Many educators have praised the revised system for being more nuanced and sophisticated. Many others have worried about one question: How would the new system affect the U.S. News & World Report rankings? The latter group is now getting its answer. U.S. News, which has based its ranking system on the Carnegie Classifications, will continue to do so -- even if that means some colleges will find themselves in new groupings next year in the magazine's popular (and widely criticized) rankings.

And that announcement in turn appears likely to prompt more colleges to appeal their Carnegie Classification status -- for reasons having very little to do with the actual classifications. Several institutions have already made successful appeals and more are expected.

The reason for the frenzy is that Carnegie this year decided to try to make its classifications (at least the basic institutional part that is the outgrowth of the traditional classifications) more consistent. In the past, Carnegie had allowed dozens of institutions that identified in one way (typically as liberal arts colleges) to stay in the baccalaureate categories even if they offered significant numbers of master's degrees. This pleased colleges that wanted to be grouped in the "top" U.S. News category for liberal arts colleges. But this year, Carnegie decided to enforce its rules, and colleges that met certain tests were placed in master's categories -- much to the horror of college officials.

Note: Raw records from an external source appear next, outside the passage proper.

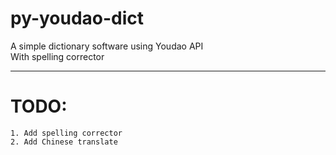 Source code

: # py-youdao-dict
A simple dictionary software using Youdao API  
With spelling corrector

---
# TODO:
    1. Add spelling corrector
    2. Add Chinese translate
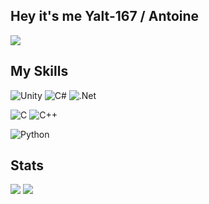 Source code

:## Hey it's me Yalt-167 / Antoine

![](http://github-profile-summary-cards.vercel.app/api/cards/profile-details?username=Yalt-167&theme=ayu_mirage)

## My Skills

![Unity](https://img.shields.io/badge/unity-%23000000.svg?style=for-the-badge&logo=unity&logoColor=white)
![C#](https://img.shields.io/badge/c%23-%23239120.svg?style=for-the-badge&logo=csharp&logoColor=white)
![.Net](https://img.shields.io/badge/.NET-5C2D91?style=for-the-badge&logo=.net&logoColor=white)

![C](https://img.shields.io/badge/c-%2300599C.svg?style=for-the-badge&logo=c&logoColor=white)
![C++](https://img.shields.io/badge/c++-%2300599C.svg?style=for-the-badge&logo=c%2B%2B&logoColor=white)

![Python](https://img.shields.io/badge/python-3670A0?style=for-the-badge&logo=python&logoColor=ffdd54)


## Stats

![](http://github-profile-summary-cards.vercel.app/api/cards/stats?username=Yalt-167&theme=ayu_mirage)
![](http://github-profile-summary-cards.vercel.app/api/cards/repos-per-language?username=Yalt-167&theme=ayu_mirage)
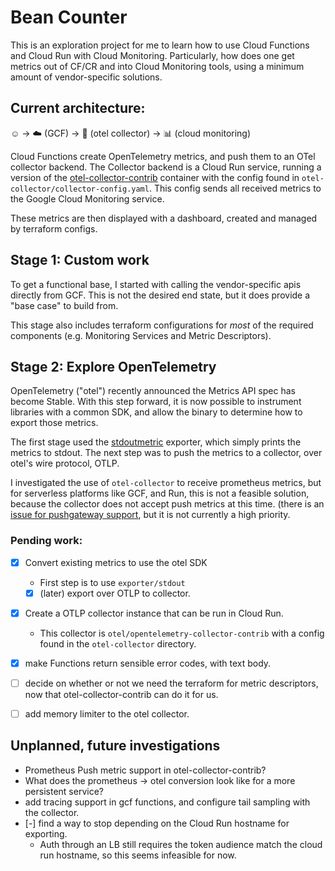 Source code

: # Bean Counter

This is an exploration project for me to learn how to use Cloud Functions and
Cloud Run with Cloud Monitoring. Particularly, how does one get metrics out of
CF/CR and into Cloud Monitoring tools, using a minimum amount of vendor-specific
solutions.

## Current architecture:

☺ -> ☁️ (GCF) -> 🔭 (otel collector) -> :bar_chart: (cloud monitoring)

Cloud Functions create OpenTelemetry metrics, and push them to an OTel collector
backend.  The Collector backend is a Cloud Run service, running a version of the
[otel-collector-contrib](http://github.com/open-telemetry/opentelemetry-collector-contrib)
container with the config found in `otel-collector/collector-config.yaml`. This
config sends all received metrics to the Google Cloud Monitoring service.

These metrics are then displayed with a dashboard, created and managed by 
terraform configs.

## Stage 1: Custom work

To get a functional base, I started with calling the vendor-specific apis
directly from GCF. This is not the desired end state, but it does provide a
"base case" to build from.

This stage also includes terraform configurations for *most* of the required
components (e.g. Monitoring Services and Metric Descriptors).

## Stage 2: Explore OpenTelemetry

OpenTelemetry ("otel") recently announced the Metrics API spec has become
Stable. With this step forward, it is now possible to instrument libraries with
a common SDK, and allow the binary to determine how to export those metrics.

The first stage used the
[stdoutmetric](https://pkg.go.dev/go.opentelemetry.io/otel/exporters/stdout/stdoutmetric)
exporter, which simply prints the metrics to stdout. The next step was to push
the metrics to a collector, over otel's wire protocol, OTLP.

I investigated the use of `otel-collector` to receive prometheus metrics, but
for serverless platforms like GCF, and Run, this is not a feasible solution,
because the collector does not accept push metrics at this time. (there is an
[issue for pushgateway
support](https://github.com/open-telemetry/opentelemetry-go/issues/522), but it
is not currently a high priority.

### Pending work:
- [X] Convert existing metrics to use the otel SDK
  - First step is to use `exporter/stdout`
  - [X] (later) export over OTLP to collector.
- [X] Create a OTLP collector instance that can be run in Cloud Run.
  - This collector is `otel/opentelemetry-collector-contrib` with a config found
  in the `otel-collector` directory. 
- [X] make Functions return sensible error codes, with text body.
- [ ] decide on whether or not we need the terraform for metric descriptors, now
that otel-collector-contrib can do it for us.
- [ ] add memory limiter to the otel collector.


## Unplanned, future investigations
- Prometheus Push metric support in otel-collector-contrib?
- What does the prometheus -> otel conversion look like for a more persistent service?
- add tracing support in gcf functions, and configure tail sampling with the collector.
- [-] find a way to stop depending on the Cloud Run hostname for exporting.
  - Auth through an LB still requires the token audience match the cloud run
  hostname, so this seems infeasible for now.

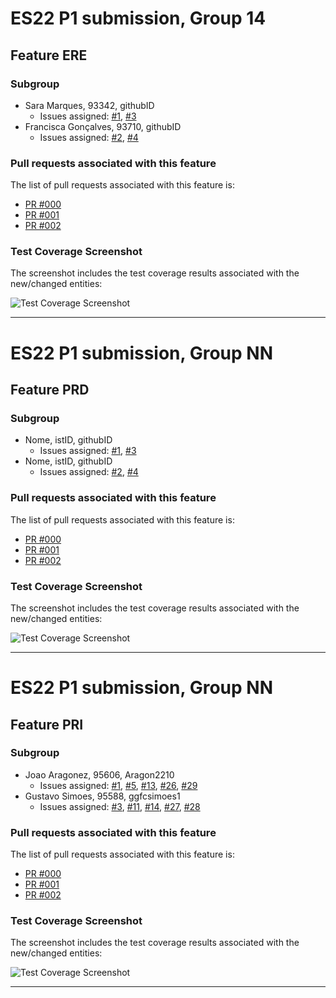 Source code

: # ES22 P1 submission, Group 14

## Feature ERE

### Subgroup
 - Sara Marques, 93342, githubID
   + Issues assigned: [#1](https://github.com), [#3](https://github.com)
 - Francisca Gonçalves, 93710, githubID
   + Issues assigned: [#2](https://github.com), [#4](https://github.com)
 
### Pull requests associated with this feature

The list of pull requests associated with this feature is:

 - [PR #000](https://github.com)
 - [PR #001](https://github.com)
 - [PR #002](https://github.com)


### Test Coverage Screenshot

The screenshot includes the test coverage results associated with the new/changed entities:

![Test Coverage Screenshot](https://github.com/tecnico-softeng-2022/templates/blob/master/sprints/coverage-example.png)

---

# ES22 P1 submission, Group NN

## Feature PRD

### Subgroup
 - Nome, istID, githubID
   + Issues assigned: [#1](https://github.com), [#3](https://github.com)
 - Nome, istID, githubID
   + Issues assigned: [#2](https://github.com), [#4](https://github.com)
 
### Pull requests associated with this feature

The list of pull requests associated with this feature is:

 - [PR #000](https://github.com)
 - [PR #001](https://github.com)
 - [PR #002](https://github.com)


### Test Coverage Screenshot

The screenshot includes the test coverage results associated with the new/changed entities:

![Test Coverage Screenshot](https://github.com/tecnico-softeng-2022/templates/blob/master/sprints/coverage-example.png)

---

# ES22 P1 submission, Group NN

## Feature PRI

### Subgroup
 - Joao Aragonez, 95606, Aragon2210
   + Issues assigned: [#1](https://github.com/tecnico-softeng-2022/es22-14/issues/1), [#5](https://github.com/tecnico-softeng-2022/es22-14/issues/5), [#13](https://github.com/tecnico-softeng-2022/es22-14/issues/13), [#26](https://github.com/tecnico-softeng-2022/es22-14/issues/26), [#29](https://github.com/tecnico-softeng-2022/es22-14/issues/29)
 - Gustavo Simoes, 95588, ggfcsimoes1
   + Issues assigned: [#3](https://github.com/tecnico-softeng-2022/es22-14/issues/3), [#11](https://github.com/tecnico-softeng-2022/es22-14/issues/11), [#14](https://github.com/tecnico-softeng-2022/es22-14/issues/14), [#27](https://github.com/tecnico-softeng-2022/es22-14/issues/27), [#28](https://github.com/tecnico-softeng-2022/es22-14/issues/28)
 
### Pull requests associated with this feature

The list of pull requests associated with this feature is:

 - [PR #000](https://github.com)
 - [PR #001](https://github.com)
 - [PR #002](https://github.com)


### Test Coverage Screenshot

The screenshot includes the test coverage results associated with the new/changed entities:

![Test Coverage Screenshot](https://github.com/tecnico-softeng-2022/templates/blob/master/sprints/pri_test_coverage.png)

---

They have since been lobbying U.S. News to ignore the latest Carnegie changes -- while also lobbying Carnegie to let them stay as strictly undergraduate colleges.

Robert J. Morse, director of data research for U.S. News, said Monday that the magazine has decided to go with Carnegie's system -- even if colleges are moved as a result. Carnegie, he said, "sets the standard for higher education" and it would "not be our role" to disagree with that standard.

If colleges unhappy about their Carnegie placements can get the foundation to change them, U.S. News will honor the changes, Morse said. But the decisions will be Carnegie's. "We're not going to be in the appeals business," he said.

Already, he noted, four colleges have convinced Carnegie to keep them out of master's categories: Bryn Mawr College, Bucknell University, Furman University and Smith College.

For the Carnegie Foundation, which never intended its classifications to be used for magazine rankings, more appeals are taking place and more are expected.

Alexander C. McCormick, a senior scholar at Carnegie who directs the classifications, said that the foundation was now in the position of having some colleges focus on a single part of its classification -- just what it was trying to avoid with the more sophisticated system it has just adopted. "We intentionally introduced a whole set of classifications in explicit acknowledgment that a single classification isn't up to capturing the complexity," he said.

Carnegie will consider appeals based on the validity of the college's claims, not the impact on rankings, McCormick said. Of the U.S. News decision, he said that "it does end up being a fairly powerful influence focusing attention on this one classification that is 36 years old," he said. "There are better ways to do it."

How does Carnegie feel about having colleges come to it motivated by rankings? "We don't think our classification decisions should be driven by how one organization is using or misusing the classification," he said. McCormick added, however, that the foundation has offered to help U.S. News "make better sense of our classifications" and that he is "still hopeful that they will take us up on that offer."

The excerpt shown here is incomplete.